### What you should do
Pull out every line in the data that has the string "feito" in it.

### Rendered images with source text
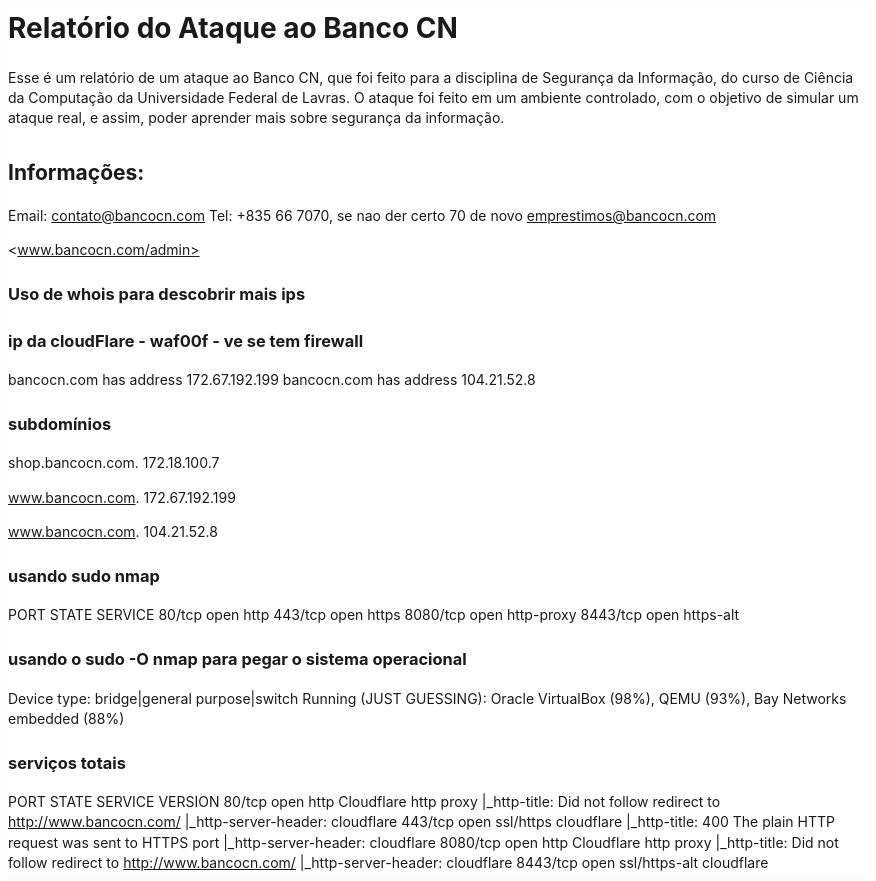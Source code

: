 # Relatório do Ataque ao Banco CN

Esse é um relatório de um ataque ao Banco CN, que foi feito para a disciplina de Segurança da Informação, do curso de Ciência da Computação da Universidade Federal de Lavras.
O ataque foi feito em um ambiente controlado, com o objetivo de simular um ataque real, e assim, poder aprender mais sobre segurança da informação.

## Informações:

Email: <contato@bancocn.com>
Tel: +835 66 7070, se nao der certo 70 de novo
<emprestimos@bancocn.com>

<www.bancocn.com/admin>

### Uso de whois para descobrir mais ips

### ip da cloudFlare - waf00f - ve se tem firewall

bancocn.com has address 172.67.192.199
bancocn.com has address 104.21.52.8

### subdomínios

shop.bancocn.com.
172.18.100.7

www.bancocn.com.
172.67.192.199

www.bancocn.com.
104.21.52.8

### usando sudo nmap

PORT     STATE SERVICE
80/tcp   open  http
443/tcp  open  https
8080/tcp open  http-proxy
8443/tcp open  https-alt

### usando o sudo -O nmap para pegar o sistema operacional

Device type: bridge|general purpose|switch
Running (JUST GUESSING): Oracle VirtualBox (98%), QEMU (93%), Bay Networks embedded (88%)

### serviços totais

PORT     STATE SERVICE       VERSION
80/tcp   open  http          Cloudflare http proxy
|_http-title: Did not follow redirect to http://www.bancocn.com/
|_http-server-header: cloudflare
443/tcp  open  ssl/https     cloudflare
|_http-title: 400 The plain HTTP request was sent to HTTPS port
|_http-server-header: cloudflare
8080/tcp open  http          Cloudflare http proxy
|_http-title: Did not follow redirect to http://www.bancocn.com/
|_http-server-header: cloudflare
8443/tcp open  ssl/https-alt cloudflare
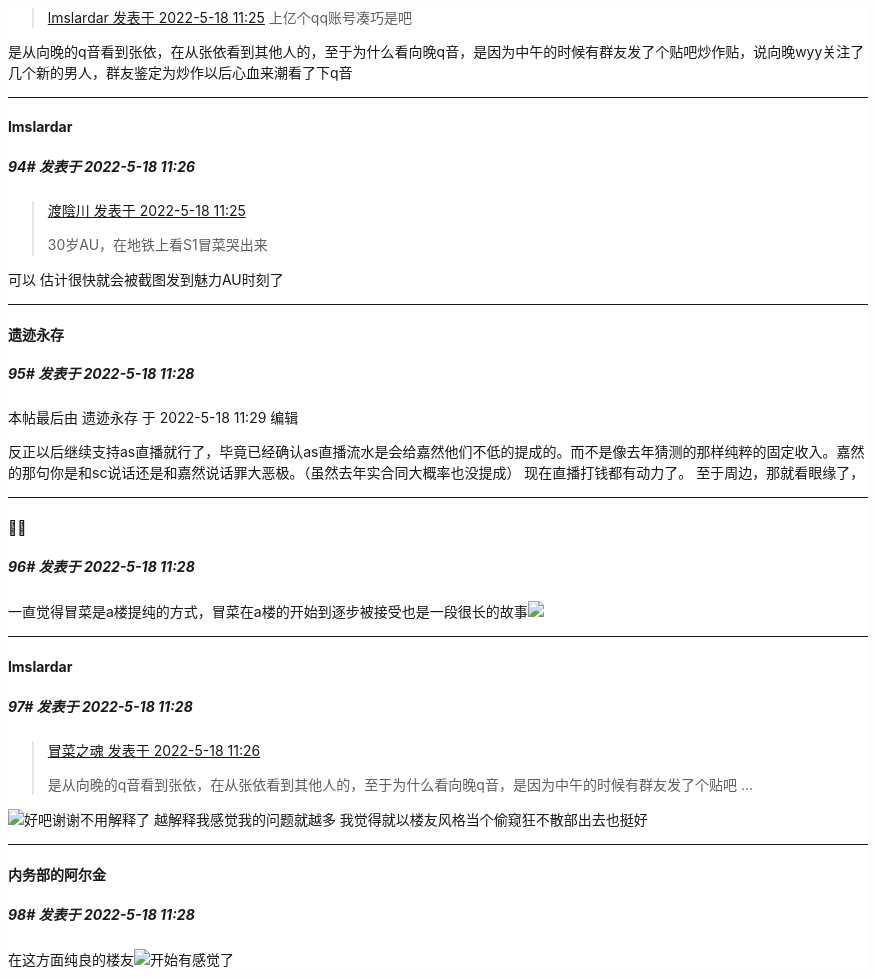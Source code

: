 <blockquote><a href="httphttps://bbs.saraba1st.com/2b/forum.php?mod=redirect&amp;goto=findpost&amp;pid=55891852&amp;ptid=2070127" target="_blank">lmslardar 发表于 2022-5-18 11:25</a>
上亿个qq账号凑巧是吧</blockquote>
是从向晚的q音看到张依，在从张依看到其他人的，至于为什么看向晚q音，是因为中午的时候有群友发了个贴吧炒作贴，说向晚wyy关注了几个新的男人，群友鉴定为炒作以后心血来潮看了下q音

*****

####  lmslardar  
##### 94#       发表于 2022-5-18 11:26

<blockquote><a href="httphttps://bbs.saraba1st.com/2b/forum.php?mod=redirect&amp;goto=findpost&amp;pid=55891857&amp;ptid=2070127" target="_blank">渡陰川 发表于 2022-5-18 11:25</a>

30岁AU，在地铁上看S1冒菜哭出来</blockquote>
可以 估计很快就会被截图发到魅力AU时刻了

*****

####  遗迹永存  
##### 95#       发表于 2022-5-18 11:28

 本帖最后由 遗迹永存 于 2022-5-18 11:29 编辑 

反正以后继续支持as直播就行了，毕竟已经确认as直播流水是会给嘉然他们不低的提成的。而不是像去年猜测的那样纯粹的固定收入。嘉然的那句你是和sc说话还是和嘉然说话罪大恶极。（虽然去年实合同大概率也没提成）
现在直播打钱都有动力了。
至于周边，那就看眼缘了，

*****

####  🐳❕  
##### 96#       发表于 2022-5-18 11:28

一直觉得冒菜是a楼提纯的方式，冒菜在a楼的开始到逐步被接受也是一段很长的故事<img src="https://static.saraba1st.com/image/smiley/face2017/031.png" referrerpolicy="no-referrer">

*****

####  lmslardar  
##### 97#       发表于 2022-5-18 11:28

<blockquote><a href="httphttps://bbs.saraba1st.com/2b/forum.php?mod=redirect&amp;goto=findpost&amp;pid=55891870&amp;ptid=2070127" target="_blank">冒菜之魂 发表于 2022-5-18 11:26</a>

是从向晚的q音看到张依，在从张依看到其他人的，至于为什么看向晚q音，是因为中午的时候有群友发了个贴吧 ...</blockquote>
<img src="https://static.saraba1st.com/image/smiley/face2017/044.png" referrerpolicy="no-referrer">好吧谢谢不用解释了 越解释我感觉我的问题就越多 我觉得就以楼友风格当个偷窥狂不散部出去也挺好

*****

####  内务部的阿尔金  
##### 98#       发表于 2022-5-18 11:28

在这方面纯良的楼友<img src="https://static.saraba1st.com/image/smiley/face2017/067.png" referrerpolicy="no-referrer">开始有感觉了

### Solution for this task
Esse é um relatório de um ataque ao Banco CN, que foi feito para a disciplina de Segurança da Informação, do curso de Ciência da Computação da Universidade Federal de Lavras.
O ataque foi feito em um ambiente controlado, com o objetivo de simular um ataque real, e assim, poder aprender mais sobre segurança da informação.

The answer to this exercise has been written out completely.